Monday, March 19 , 2018, 9:06 pm | Overcast 56º


Earth Day Essay: Little Things, Big Picture

Every little bit helps in the worldwide push for a green existence

These days, everyone from celebrities to soccer moms are jumping on the “green” bandwagon. With all of the recent attention and support, one might imagine that more would be accomplished toward “greenifying” our lifestyle. The reason all the new hype has been unsuccessful in generating real change is because it is too terrifying for people to give up the gluttonies and conveniences of modern life.

“I would sell my SUV if the Prius wasn’t so ugly.”

“I could buy local, but it’s too expensive.”

“I would use biodiesel, but I can’t figure out where to get it.”

These excuses and others are just some of the justifications people use for not practicing the environmental policies they preach. People ignore the serious threat that climate presents because they believe that even small solutions are just too much work with little or no effects.

Environmental advocates, who are frustrated by the stubbornness of the public toward a change in lifestyle, should repeat that old adage, “Rome wasn’t built in a day.”

All the concerts and fundraisers in the world would not have any lasting effect on overconsumption of electricity, but if people begin to shut off unused lights and appliances, electrical demand would be greatly reduced.

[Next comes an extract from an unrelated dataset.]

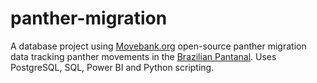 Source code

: # panther-migration
A database project using [Movebank.org](https://www.doi.org/10.5441/001/1.3c4fv0m4) open-source panther migration data tracking panther movements in the [Brazilian Pantanal](https://wwf.panda.org/discover/knowledge_hub/where_we_work/pantanal/). Uses PostgreSQL, SQL, Power BI and Python scripting.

Beach cleanups are nice, but if people stop using plastic bags and products packaged in too much plastic, the effect would far outweigh any number of beautification days.

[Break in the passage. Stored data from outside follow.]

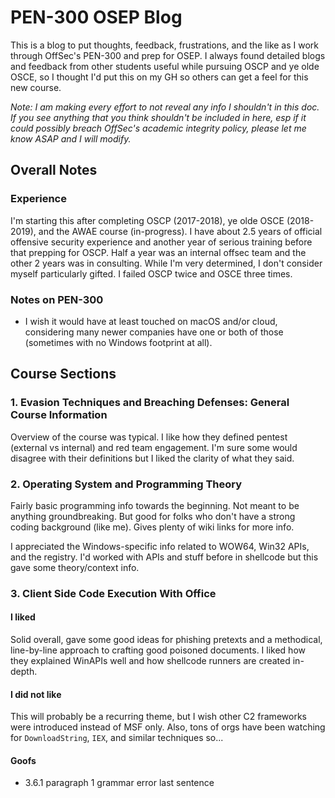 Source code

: # PEN-300 OSEP Blog
This is a blog to put thoughts, feedback, frustrations, and the like as I work through OffSec's PEN-300 and prep for OSEP. I always found detailed blogs and feedback from other students useful while pursuing OSCP and ye olde OSCE, so I thought I'd put this on my GH so others can get a feel for this new course.

*Note: I am making every effort to not reveal any info I shouldn't in this doc. If you see anything that you think shouldn't be included in here, esp if it could possibly breach OffSec's academic integrity policy, please let me know ASAP and I will modify.*

## Overall Notes
### Experience
I'm starting this after completing OSCP (2017-2018), ye olde OSCE (2018-2019), and the AWAE course (in-progress). I have about 2.5 years of official offensive security experience and another year of serious training before that prepping for OSCP. Half a year was an internal offsec team and the other 2 years was in consulting. While I'm very determined, I don't consider myself particularly gifted. I failed OSCP twice and OSCE three times.

### Notes on PEN-300
- I wish it would have at least touched on macOS and/or cloud, considering many newer companies have one or both of those (sometimes with no Windows footprint at all).

## Course Sections
### 1. Evasion Techniques and Breaching Defenses: General Course Information
Overview of the course was typical. I like how they defined pentest (external vs internal) and red team engagement. I'm sure some would disagree with their definitions but I liked the clarity of what they said.

### 2. Operating System and Programming Theory
Fairly basic programming info towards the beginning. Not meant to be anything groundbreaking. But good for folks who don't have a strong coding background (like me). Gives plenty of wiki links for more info.

I appreciated the Windows-specific info related to WOW64, Win32 APIs, and the registry. I'd worked with APIs and stuff before in shellcode but this gave some theory/context info.

### 3. Client Side Code Execution With Office
#### I liked
Solid overall, gave some good ideas for phishing pretexts and a methodical, line-by-line approach to crafting good poisoned documents. I liked how they explained WinAPIs well and how shellcode runners are created in-depth.

#### I did not like
This will probably be a recurring theme, but I wish other C2 frameworks were introduced instead of MSF only. Also, tons of orgs have been watching for `DownloadString`, `IEX`, and similar techniques so...

#### Goofs
- 3.6.1 paragraph 1 grammar error last sentence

Environmental advocates as well as consumers must realize that little steps toward prevention are far more effective and lasting than trying to cure something after the fact.

In 2004, the United States was the world’s top consumer of electricity. In all, Americans use an incredible 3,920,613,000,000 kwh annually. In November 2007, energy consumption decreased 1 percent from the previous year, which is encouraging but still only a small victory in a much larger war. According to the Union of Concerned Scientists, if every American household switched just one regular incandescent light bulb with a compact fluorescent light bulb, “it would prevent 90 billion pounds of greenhouse gas emissions from power plants — the equivalent of taking 7.5 million cars off the road.”

That one small action not only would save the consumer money, but in the long run would have a large effect on overall energy consumption. According to, Americans spend an average of $1,900 annually on energy costs, and a large portion of that is spent on heating. Each degree a thermostat is lowered saves 4 percent on energy consumption. Another way to save on energy costs and consumption is to shut off the thermostat in rooms not being used. The reasons should be obvious, but people still consume huge amounts of energy on unnecessary heating and cooling costs.

Another and possibly the biggest way to have a positive impact on the environment is by refusing to use plastic bags. Annually, 500 billion to 1 trillion plastic bags are used, with the large majority of them ending up as litter. The United States alone is responsible for more than 100 billion units, which results in a $4 billion profit for the plastic industry.

The bags are not only extremely wasteful in production, but they leave a devastating effect on the ecosystems. Bags take more than 1,000 years to decompose, and they have been spotted in oceans and rivers as far north as the North Pole and as far south as Antarctica.

Ultimately, the reason we should immediately stop using those bags is the gratuitous nature of their existence. There is no reason, other than convenience, for people to use such destructive and wasteful products when suitable alternatives are available. If consumers use burlap or paper bags, they can eliminate thousands if not millions of plastic bags annually.

In one of the largest environmental projects ever, Clean Up Australia Day, an army of activists and volunteers removed a record 500,000 plastic bags from marine and land ecosystems. The number may seem impressive, but it is merely a drop in the bucket compared with worldwide consumption and the effect of measures toward prevention.

The effectiveness of government prevention programs is undeniable. In 2002, Ireland was one of the first countries in the world to introduce a tax on plastic bags, or PlasTax, which reduced consumption 90 percent. In 2007, San Francisco became the first U.S. city to ban plastic bags at checkout stands. The ban has had a huge effect, reducing the number of plastic bags used per month by 5 million.

These statistics show just how effective little programs can be at reversing the ruinous human consequences on the environment. If individuals take little steps toward energy efficiency, it could have a much larger effect than one might think.

It will not be easy to reverse the damage, or change the pitfalls of our glutinous society, but if people understand that the power is ultimately in their hands and they take actions to change their lifestyle, then we may have a much larger effect than we think.

— Keenan Orfalea is a senior at Laguna Blanca and a member of the school’s The Fourth Estate newspaper.